Воплощением такого образа жизни в романе является Маргарита — единственный персонаж, нс имеющий пары в библейском сюжете книги. Тем самым Булгаков подчеркивает неповторимость Маргариты и владеющего ею чувства, доходящего до полного самопожертвования. (Маргарита во имя спасения Мастера заключает договор с дьяволом, т. е. губит свою бессмертную душу.) Любовь сочетается в ней с ненавистью и одновременно с милосердием. Разгромив квартиру ненавистного ей Латунского, она успокаивает заплаканного ребенка, а чуть позже отказывается от предложения Азазелло убить критика. Чрезвычайно важна сцена после бала, когда Маргарита вместо просьбы о спасении Мастера ходатайствует за несчастную Фриду. Наконец, с образом Маргариты связана излюбленная булгаковская тема Дома, любви к семейному очагу.
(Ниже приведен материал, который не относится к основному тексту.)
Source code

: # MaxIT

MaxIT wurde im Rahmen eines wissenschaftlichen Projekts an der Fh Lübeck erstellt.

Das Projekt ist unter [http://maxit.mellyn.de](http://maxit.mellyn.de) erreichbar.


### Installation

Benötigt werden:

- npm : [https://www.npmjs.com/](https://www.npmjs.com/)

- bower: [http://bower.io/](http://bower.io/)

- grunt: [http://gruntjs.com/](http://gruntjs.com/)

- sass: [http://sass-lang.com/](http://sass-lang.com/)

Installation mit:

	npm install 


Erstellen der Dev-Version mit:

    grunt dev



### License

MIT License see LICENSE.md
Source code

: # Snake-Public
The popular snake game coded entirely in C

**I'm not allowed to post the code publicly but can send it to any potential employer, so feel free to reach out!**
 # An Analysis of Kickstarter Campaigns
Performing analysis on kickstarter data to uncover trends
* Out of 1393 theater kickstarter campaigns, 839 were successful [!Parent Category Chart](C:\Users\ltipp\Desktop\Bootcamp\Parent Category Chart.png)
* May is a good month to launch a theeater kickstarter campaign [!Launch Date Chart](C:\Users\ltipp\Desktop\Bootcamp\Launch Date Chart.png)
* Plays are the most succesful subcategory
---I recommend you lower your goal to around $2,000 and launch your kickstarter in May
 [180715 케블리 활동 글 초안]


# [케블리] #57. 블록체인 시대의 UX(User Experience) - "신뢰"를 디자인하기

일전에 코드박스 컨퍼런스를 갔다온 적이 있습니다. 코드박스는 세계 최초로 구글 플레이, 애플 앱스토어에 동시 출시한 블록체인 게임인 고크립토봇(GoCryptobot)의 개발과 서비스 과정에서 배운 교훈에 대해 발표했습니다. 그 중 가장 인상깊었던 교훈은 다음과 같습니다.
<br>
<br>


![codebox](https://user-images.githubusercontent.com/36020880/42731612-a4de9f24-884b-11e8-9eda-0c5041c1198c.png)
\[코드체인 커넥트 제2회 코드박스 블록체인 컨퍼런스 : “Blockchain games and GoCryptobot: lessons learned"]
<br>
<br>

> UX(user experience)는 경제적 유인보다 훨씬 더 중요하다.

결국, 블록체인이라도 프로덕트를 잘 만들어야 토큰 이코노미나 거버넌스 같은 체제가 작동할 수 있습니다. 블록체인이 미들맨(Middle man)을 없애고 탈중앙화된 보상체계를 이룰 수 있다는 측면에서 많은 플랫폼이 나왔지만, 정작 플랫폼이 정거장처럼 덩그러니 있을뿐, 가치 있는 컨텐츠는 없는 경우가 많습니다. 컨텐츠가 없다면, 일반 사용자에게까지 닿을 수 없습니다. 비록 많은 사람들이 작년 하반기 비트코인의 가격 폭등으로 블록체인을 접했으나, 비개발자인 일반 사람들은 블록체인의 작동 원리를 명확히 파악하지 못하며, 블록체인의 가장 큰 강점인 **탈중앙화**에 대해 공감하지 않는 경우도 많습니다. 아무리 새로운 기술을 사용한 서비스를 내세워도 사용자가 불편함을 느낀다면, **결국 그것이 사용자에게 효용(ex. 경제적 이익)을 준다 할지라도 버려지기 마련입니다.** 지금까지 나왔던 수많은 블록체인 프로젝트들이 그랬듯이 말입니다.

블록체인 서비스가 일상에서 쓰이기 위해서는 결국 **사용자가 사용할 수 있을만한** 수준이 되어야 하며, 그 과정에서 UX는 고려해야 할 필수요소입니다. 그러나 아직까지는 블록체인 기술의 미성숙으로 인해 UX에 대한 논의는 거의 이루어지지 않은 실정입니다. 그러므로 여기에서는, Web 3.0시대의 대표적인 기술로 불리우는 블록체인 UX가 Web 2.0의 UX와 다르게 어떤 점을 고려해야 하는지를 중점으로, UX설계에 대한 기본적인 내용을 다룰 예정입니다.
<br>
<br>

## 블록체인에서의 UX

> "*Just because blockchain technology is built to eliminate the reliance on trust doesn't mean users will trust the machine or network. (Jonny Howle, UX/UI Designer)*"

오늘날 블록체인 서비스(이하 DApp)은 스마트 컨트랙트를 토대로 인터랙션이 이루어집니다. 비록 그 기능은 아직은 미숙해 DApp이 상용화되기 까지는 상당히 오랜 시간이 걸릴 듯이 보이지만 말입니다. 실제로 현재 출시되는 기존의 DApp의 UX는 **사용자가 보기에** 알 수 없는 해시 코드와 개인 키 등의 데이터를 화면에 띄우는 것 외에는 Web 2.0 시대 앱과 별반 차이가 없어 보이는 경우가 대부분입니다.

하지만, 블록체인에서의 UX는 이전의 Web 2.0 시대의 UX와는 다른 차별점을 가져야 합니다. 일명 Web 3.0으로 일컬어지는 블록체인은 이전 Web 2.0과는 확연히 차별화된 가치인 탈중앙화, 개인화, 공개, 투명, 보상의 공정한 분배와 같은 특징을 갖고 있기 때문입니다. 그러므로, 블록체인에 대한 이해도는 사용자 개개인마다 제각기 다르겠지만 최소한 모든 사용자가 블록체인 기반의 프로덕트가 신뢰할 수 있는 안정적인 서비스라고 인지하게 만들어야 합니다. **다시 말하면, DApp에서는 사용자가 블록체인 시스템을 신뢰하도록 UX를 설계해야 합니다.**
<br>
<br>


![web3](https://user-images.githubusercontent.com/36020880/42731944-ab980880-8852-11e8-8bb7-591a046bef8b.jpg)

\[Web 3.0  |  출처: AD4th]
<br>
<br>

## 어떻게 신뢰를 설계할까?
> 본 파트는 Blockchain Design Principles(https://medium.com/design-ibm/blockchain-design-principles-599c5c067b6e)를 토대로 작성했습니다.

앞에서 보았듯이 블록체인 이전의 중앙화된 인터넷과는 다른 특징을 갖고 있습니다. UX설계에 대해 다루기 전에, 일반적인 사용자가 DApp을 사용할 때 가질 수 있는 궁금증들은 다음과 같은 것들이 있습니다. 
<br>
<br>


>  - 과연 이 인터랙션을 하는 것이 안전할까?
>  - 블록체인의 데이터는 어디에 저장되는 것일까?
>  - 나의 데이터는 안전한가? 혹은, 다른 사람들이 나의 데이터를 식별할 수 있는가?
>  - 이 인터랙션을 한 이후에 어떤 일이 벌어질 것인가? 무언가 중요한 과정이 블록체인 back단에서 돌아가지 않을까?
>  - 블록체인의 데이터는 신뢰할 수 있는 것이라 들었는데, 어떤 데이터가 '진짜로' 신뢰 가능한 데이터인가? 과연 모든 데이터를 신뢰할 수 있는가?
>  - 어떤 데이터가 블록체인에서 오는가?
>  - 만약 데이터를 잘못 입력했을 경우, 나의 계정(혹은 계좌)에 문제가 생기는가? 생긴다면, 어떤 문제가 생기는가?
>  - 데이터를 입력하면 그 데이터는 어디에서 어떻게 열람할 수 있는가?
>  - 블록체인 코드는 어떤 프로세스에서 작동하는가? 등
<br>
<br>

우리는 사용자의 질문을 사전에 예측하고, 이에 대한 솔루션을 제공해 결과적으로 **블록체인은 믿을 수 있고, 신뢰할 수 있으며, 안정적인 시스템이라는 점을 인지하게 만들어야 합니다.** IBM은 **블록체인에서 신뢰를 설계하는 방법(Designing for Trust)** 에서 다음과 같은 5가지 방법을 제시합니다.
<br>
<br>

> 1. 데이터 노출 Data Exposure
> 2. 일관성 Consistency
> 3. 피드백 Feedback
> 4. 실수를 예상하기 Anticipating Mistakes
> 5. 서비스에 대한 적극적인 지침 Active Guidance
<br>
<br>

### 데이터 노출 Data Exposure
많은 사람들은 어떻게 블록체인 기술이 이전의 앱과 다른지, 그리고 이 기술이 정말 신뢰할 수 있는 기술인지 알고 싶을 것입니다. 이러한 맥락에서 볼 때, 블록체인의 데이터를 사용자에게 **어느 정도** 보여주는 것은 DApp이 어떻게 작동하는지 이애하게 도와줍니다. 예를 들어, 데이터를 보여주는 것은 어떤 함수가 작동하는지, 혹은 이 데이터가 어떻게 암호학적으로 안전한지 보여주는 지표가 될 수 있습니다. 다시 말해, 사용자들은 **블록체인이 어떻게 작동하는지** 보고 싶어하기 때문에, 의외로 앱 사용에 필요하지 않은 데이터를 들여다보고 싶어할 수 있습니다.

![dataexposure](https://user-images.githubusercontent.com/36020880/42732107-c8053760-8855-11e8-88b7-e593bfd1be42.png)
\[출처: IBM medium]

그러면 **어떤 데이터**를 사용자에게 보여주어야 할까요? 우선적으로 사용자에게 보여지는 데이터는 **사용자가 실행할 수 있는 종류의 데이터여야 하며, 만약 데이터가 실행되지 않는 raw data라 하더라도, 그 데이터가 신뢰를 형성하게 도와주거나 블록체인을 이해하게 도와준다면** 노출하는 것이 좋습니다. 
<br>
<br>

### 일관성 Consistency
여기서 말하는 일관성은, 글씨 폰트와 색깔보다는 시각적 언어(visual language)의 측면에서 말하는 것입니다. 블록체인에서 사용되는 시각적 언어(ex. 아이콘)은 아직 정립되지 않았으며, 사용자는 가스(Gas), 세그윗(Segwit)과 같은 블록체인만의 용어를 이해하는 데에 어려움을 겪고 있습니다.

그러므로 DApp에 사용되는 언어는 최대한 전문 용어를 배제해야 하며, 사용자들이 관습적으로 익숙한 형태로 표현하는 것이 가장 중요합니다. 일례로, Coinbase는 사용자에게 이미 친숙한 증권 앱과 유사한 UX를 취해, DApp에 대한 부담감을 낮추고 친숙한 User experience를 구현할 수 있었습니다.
Комната Мастера в доме закройщика с неизменной для художественного мира Булгакова настольной лампой, книгами и печкой становится еще уютнее после появления здесь Маргариты — музы Мастера.
Один из самых интересных образов романа — Воланд. Как Иешуа не является Иисусом Христом, так и Воланд не воплощает собой канонического дьявола. Уже в черновиках 1929 г. была фраза о любви Воланда к Иешуа[12]. Сатана у Булгакова — не безнравственная злая сила, а действенное начало, столь трагически отсутствующее у Иешуа и Мастера. Между ними существует неразрывная связь, как между светом и тенью, о чем, между прочим, Воланд саркастически говорит Левию Матвею:
" Как бы выглядела земля, если бы с нее исчезли тени… Не хочешь ли ты ободрать весь земной шар, снеся с него прочь все деревья и все живое из-за твоей фантазии наслаждаться голым светом?" .
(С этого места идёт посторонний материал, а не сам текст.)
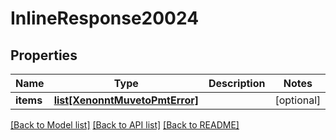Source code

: # InlineResponse20024

## Properties
Name | Type | Description | Notes
------------ | ------------- | ------------- | -------------
**items** | [**list[XenonntMuvetoPmtError]**](XenonntMuvetoPmtError.md) |  | [optional] 

[[Back to Model list]](../README.md#documentation-for-models) [[Back to API list]](../README.md#documentation-for-api-endpoints) [[Back to README]](../README.md)


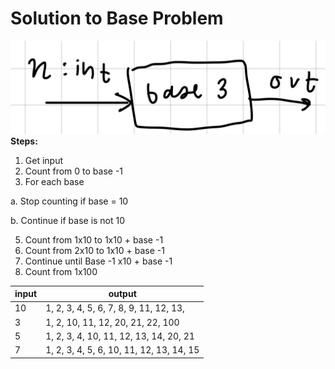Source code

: # Solution to Base Problem
![](base3.JPG)
**Steps:**
1. Get input
2. Count from 0 to base -1
3. For each base

a. Stop counting if base = 10

b. Continue if base is not 10

5. Count from 1x10 to 1x10 + base -1
6. Count from 2x10 to 1x10 + base -1
7. Continue until Base -1 x10 + base -1
8. Count from 1x100 

| input | output                                   |
|-------|------------------------------------------|
| 10    | 1, 2, 3, 4, 5, 6, 7, 8, 9, 11, 12, 13,   |
| 3     | 1, 2, 10, 11, 12, 20, 21, 22, 100        |
| 5     | 1, 2, 3, 4, 10, 11, 12, 13, 14, 20, 21   |
| 7     | 1, 2, 3, 4, 5, 6, 10, 11, 12, 13, 14, 15 |
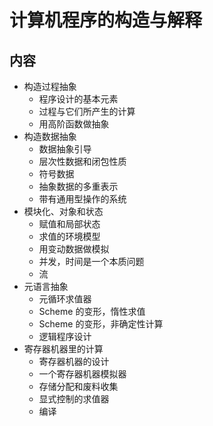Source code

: # 计算机程序的构造与解释

## 内容

- 构造过程抽象
    - 程序设计的基本元素
    - 过程与它们所产生的计算
    - 用高阶函数做抽象
- 构造数据抽象
    - 数据抽象引导
    - 层次性数据和闭包性质
    - 符号数据
    - 抽象数据的多重表示
    - 带有通用型操作的系统
- 模块化、对象和状态
    - 赋值和局部状态
    - 求值的环境模型
    - 用变动数据做模拟
    - 并发，时间是一个本质问题
    - 流
- 元语言抽象
    - 元循环求值器
    - Scheme 的变形，惰性求值
    - Scheme 的变形，非确定性计算
    - 逻辑程序设计
- 寄存器机器里的计算
    - 寄存器机器的设计
    - 一个寄存器机器模拟器
    - 存储分配和废料收集
    - 显式控制的求值器
    - 编译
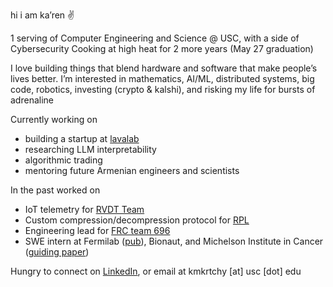 hi i am ka’ren ✌️

1 serving of Computer Engineering and Science @ USC, with a side of Cybersecurity 
Cooking at high heat for 2 more years (May 27 graduation) 

I love building things that blend hardware and software that make people’s lives better.
I’m interested in mathematics, AI/ML, distributed systems, big code, robotics, investing (crypto & kalshi), and risking my life for bursts of adrenaline 

Currently working on

- building a startup at [lavalab](https://usclavalab.org/)
- researching LLM interpretability
- algorithmic trading
- mentoring future Armenian engineers and scientists

In the past worked on

- IoT telemetry for [RVDT Team](https://www.uscrvdt.com/)
- Custom compression/decompression protocol for [RPL](https://www.uscrpl.com/)
- Engineering lead for [FRC team 696](https://www.instagram.com/reel/CuqcfmYx5_c/?utm_source=ig_web_copy_link&igsh=MzRlODBiNWFlZA==)
- SWE intern at Fermilab ([pub](https://inspirehep.net/literature/2824641)), Bionaut, and Michelson Institute in Cancer ([guiding paper](https://www.nature.com/articles/s41598-025-20514-8#author-information))

Hungry to connect on [LinkedIn](https://www.linkedin.com/in/karenmkr), or email at kmkrtchy [at] usc [dot] edu

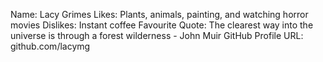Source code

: Name: Lacy Grimes
Likes: Plants, animals, painting, and watching horror movies 
Dislikes: Instant coffee
Favourite Quote: The clearest way into the universe is through a forest wilderness - John Muir
GitHub Profile URL: github.com/lacymg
Об этом же свидетельствует и эпиграф романа, взятый из «Фауста» Гете: «Я — часть той силы, что вечно хочет зла и вечно совершает благо» .
Сатана у Булгакова, замечает В. Я. Лакшин, «задумчивый гуманист», он и его свита для главных героев — не демоны зла, но скорее ангелы-хранители: «Шайка Воланда защищает добропорядочность, чистоту нравов»[13]. Более того, исследователи дружно отмечали, что ни сам Воланд, ни его свита не приносят никакого зла в московскую жизнь, если не считать убийства барона Майгеля, «наушника и шпиона». Их функция — проявить зло.
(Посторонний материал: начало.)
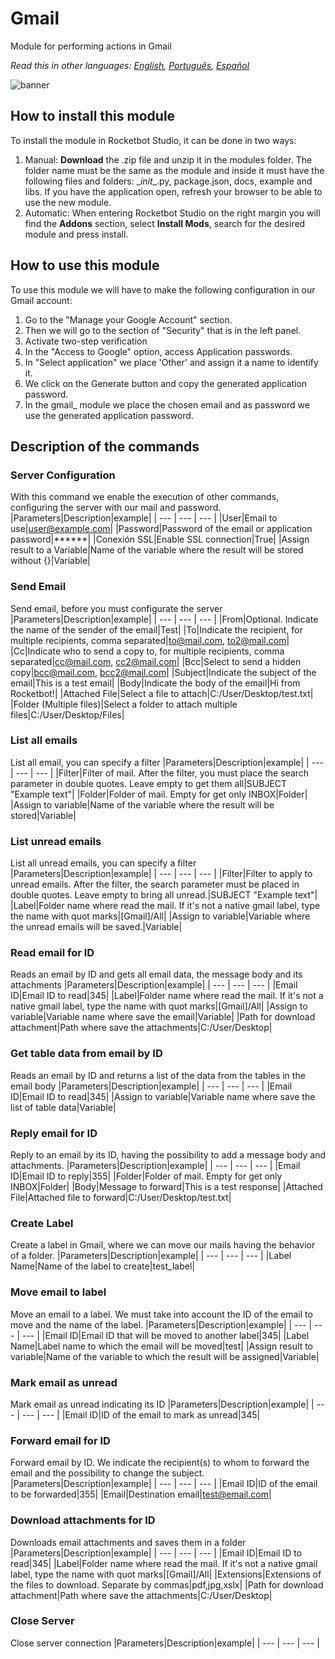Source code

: 



# Gmail
  
Module for performing actions in Gmail  

*Read this in other languages: [English](Manual_gmail_.md), [Português](Manual_gmail_.pr.md), [Español](Manual_gmail_.es.md)*
  
![banner](imgs/Banner_gmail_.png)
## How to install this module
  
To install the module in Rocketbot Studio, it can be done in two ways:
1. Manual: __Download__ the .zip file and unzip it in the modules folder. The folder name must be the same as the module and inside it must have the following files and folders: \__init__.py, package.json, docs, example and libs. If you have the application open, refresh your browser to be able to use the new module.
2. Automatic: When entering Rocketbot Studio on the right margin you will find the **Addons** section, select **Install Mods**, search for the desired module and press install.  

## How to use this module
To use this module we will have to make the following configuration in our Gmail account:
1. Go to the "Manage your Google Account" section.
2. Then we will go to the section of "Security" that is in the left panel.
3. Activate two-step verification
4. In the "Access to Google" option, access Application passwords.
5. In "Select application" we place 'Other' and assign it a name to identify it.
6. We click on the Generate button and copy the generated application password.
7. In the gmail_ module we place the chosen email and as password we use the generated application password.


## Description of the commands

### Server Configuration
  
With this command we enable the execution of other commands, configuring the server with our mail and password.
|Parameters|Description|example|
| --- | --- | --- |
|User|Email to use|user@example.com|
|Password|Password of the email or application password|******|
|Conexión SSL|Enable SSL connection|True|
|Assign result to a Variable|Name of the variable where the result will be stored without {}|Variable|

### Send Email
  
Send email, before you must configurate the server
|Parameters|Description|example|
| --- | --- | --- |
|From|Optional. Indicate the name of the sender of the email|Test|
|To|Indicate the recipient, for multiple recipients, comma separated|to@mail.com, to2@mail.com|
|Cc|Indicate who to send a copy to, for multiple recipients, comma separated|cc@mail.com, cc2@mail.com|
|Bcc|Select to send a hidden copy|bcc@mail.com, bcc2@mail.com|
|Subject|Indicate the subject of the email|This is a test email|
|Body|Indicate the body of the email|Hi from Rocketbot!|
|Attached File|Select a file to attach|C:/User/Desktop/test.txt|
|Folder (Multiple files)|Select a folder to attach multiple files|C:/User/Desktop/Files|

### List all emails
  
List all email, you can specify a filter
|Parameters|Description|example|
| --- | --- | --- |
|Filter|Filter of mail. After the filter, you must place the search parameter in double quotes. Leave empty to get them all|SUBJECT "Example text"|
|Folder|Folder of mail. Empty for get only INBOX|Folder|
|Assign to variable|Name of the variable where the result will be stored|Variable|

### List unread emails
  
List all unread emails, you can specify a filter
|Parameters|Description|example|
| --- | --- | --- |
|Filter|Filter to apply to unread emails. After the filter, the search parameter must be placed in double quotes. Leave empty to bring all unread.|SUBJECT "Example text"|
|Label|Folder name where read the mail. If it's not a native gmail label, type the name with quot marks|[Gmail]/All|
|Assign to variable|Variable where the unread emails will be saved.|Variable|

### Read email for ID
  
Reads an email by ID and gets all email data, the message body and its attachments
|Parameters|Description|example|
| --- | --- | --- |
|Email ID|Email ID to read|345|
|Label|Folder name where read the mail. If it's not a native gmail label, type the name with quot marks|[Gmail]/All|
|Assign to variable|Variable name where save the email|Variable|
|Path for download attachment|Path where save the attachments|C:/User/Desktop|

### Get table data from email by ID
  
Reads an email by ID and returns a list of the data from the tables in the email body
|Parameters|Description|example|
| --- | --- | --- |
|Email ID|Email ID to read|345|
|Assign to variable|Variable name where save the list of table data|Variable|

### Reply email for ID
  
Reply to an email by its ID, having the possibility to add a message body and attachments.
|Parameters|Description|example|
| --- | --- | --- |
|Email ID|Email ID to reply|355|
|Folder|Folder of mail. Empty for get only INBOX|Folder|
|Body|Message to forward|This is a test response|
|Attached File|Attached file to forward|C:/User/Desktop/test.txt|

### Create Label
  
Create a label in Gmail, where we can move our mails having the behavior of a folder.
|Parameters|Description|example|
| --- | --- | --- |
|Label Name|Name of the label to create|test_label|

### Move email to label
  
Move an email to a label. We must take into account the ID of the email to move and the name of the label.
|Parameters|Description|example|
| --- | --- | --- |
|Email ID|Email ID that will be moved to another label|345|
|Label Name|Label name to which the email will be moved|test|
|Assign result to variable|Name of the variable to which the result will be assigned|Variable|

### Mark email as unread
  
Mark email as unread indicating its ID
|Parameters|Description|example|
| --- | --- | --- |
|Email ID|ID of the email to mark as unread|345|

### Forward email for ID
  
Forward email by ID. We indicate the recipient(s) to whom to forward the email and the possibility to change the subject.
|Parameters|Description|example|
| --- | --- | --- |
|Email ID|ID of the email to be forwarded|355|
|Email|Destination email|test@email.com|

### Download attachments for ID
  
Downloads email attachments and saves them in a folder
|Parameters|Description|example|
| --- | --- | --- |
|Email ID|Email ID to read|345|
|Label|Folder name where read the mail. If it's not a native gmail label, type the name with quot marks|[Gmail]/All|
|Extensions|Extensions of the files to download. Separate by commas|pdf,jpg,xslx|
|Path for download attachment|Path where save the attachments|C:/User/Desktop|

### Close Server
  
Close server connection
|Parameters|Description|example|
| --- | --- | --- |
Конечно, библейские главы романа содержат философскую квинтэссенцию булгаковской мысли, однако это ни в коем случае не принижает содержания глав о современности: одно без другого не существует. Послереволюционная Москва, показанная глазами Воланда и его свиты (Коровьева, Бегемота, Азазелло), представляет собой сатирико-юмористическую, с элементами фантастики, необыкновенно яркую картину с фокусами и переодеваниями, острыми репликами по ходу и комическими сценами. За три дня пребывания в Москве Воланд исследует привычки, поведение и жизнь людей разных социальных групп и слоев. Перед читателями романа проходит галерея героев, подобных гоголевским, по только мельче, хотя и столичных. Интересно, что каждому из них в романе дается нелицеприятная характеристика. Так, директор театра Варьете Степа Лиходеев «пьянствует, вступает в связи с женщинами, используя свое положение, ни черта не делает, да и делать ничего не может…», председатель жилтоварищества Никанор Иванович Босой — «выжига и плут», Майгель — доносчик и т. п.
Всего в романе «Мастер и Маргарита» более пятисот персонажей. Это не только те, кто выделен какими-то индивидуальными или специфическими чертами, но и «коллективные персонажи» — зрители варьете, прохожие, сотрудники различных учреждений. Особую роль играет спектакль в варьете: он одновременно показывает и нравственное несовершенство людей, и их потенциальную возможность быть людьми. С одной стороны, люди не выдерживают испытания: мужчины бросаются за падающими с потолка деньгами, женщины — за тряпками. Кто-то предлагает оторвать голову Бенгальскому. Но когда это метафорическое пожелание воплощается буквально, хор голосов кричит: «Простить! Простить!» Это позволяет Воланду сделать уже приводившийся вывод:
" Они люди как люди. Любят деньги, но ведь это всегда было… Человечество любит деньги, из чего бы те ни были сделаны, из кожи ли, из бумаги ли, из бронзы или золота. Ну, легкомысленны… ну, что ж… и милосердие иногда стучится в их сердца… обыкновенные люди…" .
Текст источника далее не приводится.